* _WHAT YOU WILL DO_:
Find and copy each line of the data that includes "react".

** Opening GIVEN RECORDS block **

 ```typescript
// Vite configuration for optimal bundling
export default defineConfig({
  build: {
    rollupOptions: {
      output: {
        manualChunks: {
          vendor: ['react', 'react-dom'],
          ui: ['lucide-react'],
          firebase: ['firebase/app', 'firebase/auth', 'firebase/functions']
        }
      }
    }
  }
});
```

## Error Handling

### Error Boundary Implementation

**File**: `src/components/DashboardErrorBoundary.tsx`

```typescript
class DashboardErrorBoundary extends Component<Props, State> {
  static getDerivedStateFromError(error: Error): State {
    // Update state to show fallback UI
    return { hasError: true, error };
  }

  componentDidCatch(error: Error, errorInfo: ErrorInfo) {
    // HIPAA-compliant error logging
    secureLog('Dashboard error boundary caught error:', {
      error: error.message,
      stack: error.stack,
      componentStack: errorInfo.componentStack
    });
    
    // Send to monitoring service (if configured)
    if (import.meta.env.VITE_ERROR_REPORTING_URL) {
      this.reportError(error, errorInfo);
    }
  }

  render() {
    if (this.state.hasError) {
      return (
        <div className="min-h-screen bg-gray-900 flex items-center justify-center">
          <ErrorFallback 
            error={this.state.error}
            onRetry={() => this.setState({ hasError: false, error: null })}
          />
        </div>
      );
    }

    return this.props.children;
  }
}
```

** Closing GIVEN RECORDS block **

* _SOLUTION TO THE PROBLEM_:
          vendor: ['react', 'react-dom'],
          ui: ['lucide-react'],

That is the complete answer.